TASK STATEMENT. Count, in the listing that follows, every line containing the word "benym". Give the number by itself.
━━━━━━
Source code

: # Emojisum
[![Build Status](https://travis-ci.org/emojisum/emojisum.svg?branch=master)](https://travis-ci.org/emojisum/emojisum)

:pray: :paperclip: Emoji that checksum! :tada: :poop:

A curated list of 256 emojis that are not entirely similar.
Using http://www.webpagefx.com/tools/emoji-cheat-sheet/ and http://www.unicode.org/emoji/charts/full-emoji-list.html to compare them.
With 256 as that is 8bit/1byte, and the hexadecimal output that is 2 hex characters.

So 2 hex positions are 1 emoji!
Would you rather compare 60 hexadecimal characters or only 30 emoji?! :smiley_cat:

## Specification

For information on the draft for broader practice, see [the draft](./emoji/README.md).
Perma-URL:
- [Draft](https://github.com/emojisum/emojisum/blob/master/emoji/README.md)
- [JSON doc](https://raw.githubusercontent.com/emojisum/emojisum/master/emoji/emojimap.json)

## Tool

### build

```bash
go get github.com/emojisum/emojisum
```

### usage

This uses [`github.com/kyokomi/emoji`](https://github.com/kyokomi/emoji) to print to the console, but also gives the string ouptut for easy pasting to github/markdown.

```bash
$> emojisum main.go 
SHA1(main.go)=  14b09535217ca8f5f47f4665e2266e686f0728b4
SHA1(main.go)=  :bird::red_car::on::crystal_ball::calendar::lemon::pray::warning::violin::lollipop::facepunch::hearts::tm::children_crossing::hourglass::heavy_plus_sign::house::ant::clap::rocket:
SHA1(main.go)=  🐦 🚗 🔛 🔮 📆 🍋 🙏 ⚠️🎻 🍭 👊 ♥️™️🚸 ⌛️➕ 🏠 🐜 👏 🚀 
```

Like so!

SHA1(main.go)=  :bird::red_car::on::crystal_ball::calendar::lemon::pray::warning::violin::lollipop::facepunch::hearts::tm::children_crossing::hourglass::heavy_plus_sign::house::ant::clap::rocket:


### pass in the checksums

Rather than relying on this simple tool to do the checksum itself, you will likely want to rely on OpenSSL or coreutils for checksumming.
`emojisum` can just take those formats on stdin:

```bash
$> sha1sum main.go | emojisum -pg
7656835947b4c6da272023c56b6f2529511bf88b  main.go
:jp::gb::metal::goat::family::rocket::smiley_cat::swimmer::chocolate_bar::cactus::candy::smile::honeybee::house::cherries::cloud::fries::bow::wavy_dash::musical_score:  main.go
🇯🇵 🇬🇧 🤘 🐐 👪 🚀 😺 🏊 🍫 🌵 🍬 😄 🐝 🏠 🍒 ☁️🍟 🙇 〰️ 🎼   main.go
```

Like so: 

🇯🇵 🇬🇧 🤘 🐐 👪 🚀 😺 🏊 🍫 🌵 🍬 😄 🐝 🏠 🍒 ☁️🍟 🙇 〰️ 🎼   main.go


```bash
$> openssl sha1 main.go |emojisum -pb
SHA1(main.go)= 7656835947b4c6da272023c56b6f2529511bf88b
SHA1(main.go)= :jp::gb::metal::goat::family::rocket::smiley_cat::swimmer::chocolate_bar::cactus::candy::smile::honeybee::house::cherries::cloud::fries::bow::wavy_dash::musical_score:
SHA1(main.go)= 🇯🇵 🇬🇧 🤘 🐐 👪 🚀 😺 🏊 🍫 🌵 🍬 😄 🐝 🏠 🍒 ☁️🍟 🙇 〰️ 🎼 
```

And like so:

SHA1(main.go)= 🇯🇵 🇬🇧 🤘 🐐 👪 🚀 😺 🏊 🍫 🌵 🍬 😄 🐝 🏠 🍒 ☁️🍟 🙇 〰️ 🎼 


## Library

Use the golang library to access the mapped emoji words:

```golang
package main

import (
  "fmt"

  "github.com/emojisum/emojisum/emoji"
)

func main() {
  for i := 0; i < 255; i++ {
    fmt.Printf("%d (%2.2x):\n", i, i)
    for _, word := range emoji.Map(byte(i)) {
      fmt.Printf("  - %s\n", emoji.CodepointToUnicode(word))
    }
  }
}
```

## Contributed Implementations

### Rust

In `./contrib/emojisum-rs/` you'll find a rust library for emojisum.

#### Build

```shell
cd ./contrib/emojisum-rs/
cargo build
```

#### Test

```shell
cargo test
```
━━━━━━
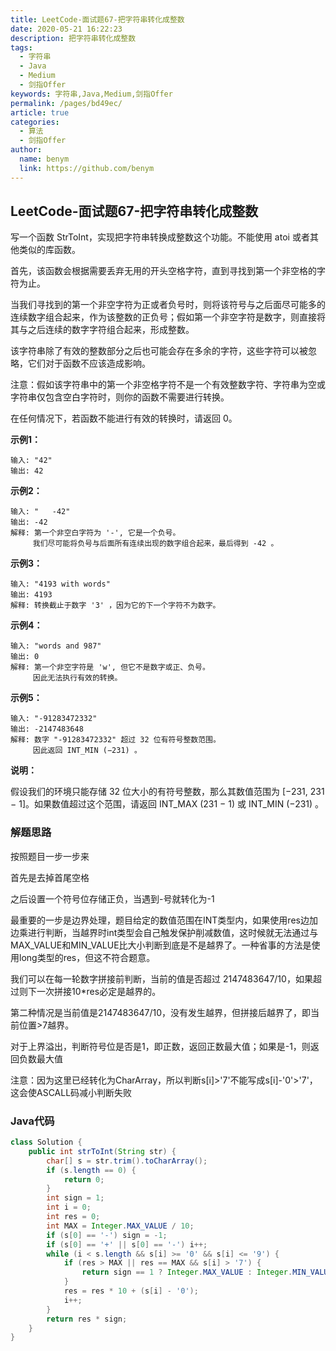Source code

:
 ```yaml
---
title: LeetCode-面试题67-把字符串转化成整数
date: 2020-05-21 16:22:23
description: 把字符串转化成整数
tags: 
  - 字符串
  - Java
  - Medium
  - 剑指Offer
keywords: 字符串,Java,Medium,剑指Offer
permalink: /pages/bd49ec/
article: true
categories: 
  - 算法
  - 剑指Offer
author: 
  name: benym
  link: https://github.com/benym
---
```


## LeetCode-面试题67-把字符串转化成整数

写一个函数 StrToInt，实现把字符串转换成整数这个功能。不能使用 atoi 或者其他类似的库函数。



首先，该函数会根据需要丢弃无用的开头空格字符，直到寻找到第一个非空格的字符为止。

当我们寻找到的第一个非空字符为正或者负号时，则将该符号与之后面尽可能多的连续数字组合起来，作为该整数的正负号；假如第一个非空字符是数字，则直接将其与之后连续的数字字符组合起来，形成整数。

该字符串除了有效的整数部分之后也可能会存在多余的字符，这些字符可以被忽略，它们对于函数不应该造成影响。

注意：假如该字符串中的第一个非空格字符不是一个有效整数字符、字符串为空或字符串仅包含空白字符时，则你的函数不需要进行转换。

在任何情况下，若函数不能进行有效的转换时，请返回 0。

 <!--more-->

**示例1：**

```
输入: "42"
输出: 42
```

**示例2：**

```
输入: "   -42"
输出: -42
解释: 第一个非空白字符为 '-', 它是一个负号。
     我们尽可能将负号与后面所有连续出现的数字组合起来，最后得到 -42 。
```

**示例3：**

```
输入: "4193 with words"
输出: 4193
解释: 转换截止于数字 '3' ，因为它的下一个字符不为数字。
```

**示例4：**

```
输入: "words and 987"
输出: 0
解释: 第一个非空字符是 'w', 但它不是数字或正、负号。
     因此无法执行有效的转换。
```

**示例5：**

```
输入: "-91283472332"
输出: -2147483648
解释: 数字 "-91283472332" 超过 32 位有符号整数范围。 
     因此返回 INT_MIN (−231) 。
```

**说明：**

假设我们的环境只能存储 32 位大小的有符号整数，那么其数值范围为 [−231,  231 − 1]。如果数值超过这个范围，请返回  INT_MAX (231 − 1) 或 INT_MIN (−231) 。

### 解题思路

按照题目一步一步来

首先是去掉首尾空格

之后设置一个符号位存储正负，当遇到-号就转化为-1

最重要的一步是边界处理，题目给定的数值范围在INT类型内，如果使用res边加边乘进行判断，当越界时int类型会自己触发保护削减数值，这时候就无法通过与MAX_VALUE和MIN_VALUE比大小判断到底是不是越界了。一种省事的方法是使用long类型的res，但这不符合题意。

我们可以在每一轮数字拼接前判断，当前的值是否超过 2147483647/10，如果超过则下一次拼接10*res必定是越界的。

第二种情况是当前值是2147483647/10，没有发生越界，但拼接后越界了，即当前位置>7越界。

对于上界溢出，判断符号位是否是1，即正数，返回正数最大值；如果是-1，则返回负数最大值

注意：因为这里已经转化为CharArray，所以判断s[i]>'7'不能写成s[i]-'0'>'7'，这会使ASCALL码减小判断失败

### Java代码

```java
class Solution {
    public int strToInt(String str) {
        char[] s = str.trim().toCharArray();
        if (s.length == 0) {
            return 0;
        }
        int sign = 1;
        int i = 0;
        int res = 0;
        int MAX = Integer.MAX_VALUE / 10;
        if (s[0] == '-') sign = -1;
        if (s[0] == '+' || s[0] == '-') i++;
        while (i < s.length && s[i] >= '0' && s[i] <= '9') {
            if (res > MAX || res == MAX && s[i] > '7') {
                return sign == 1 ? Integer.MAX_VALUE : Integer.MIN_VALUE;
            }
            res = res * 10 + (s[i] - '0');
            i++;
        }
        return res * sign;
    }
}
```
━━━━━━
ANSWER TO THE EXERCISE. 2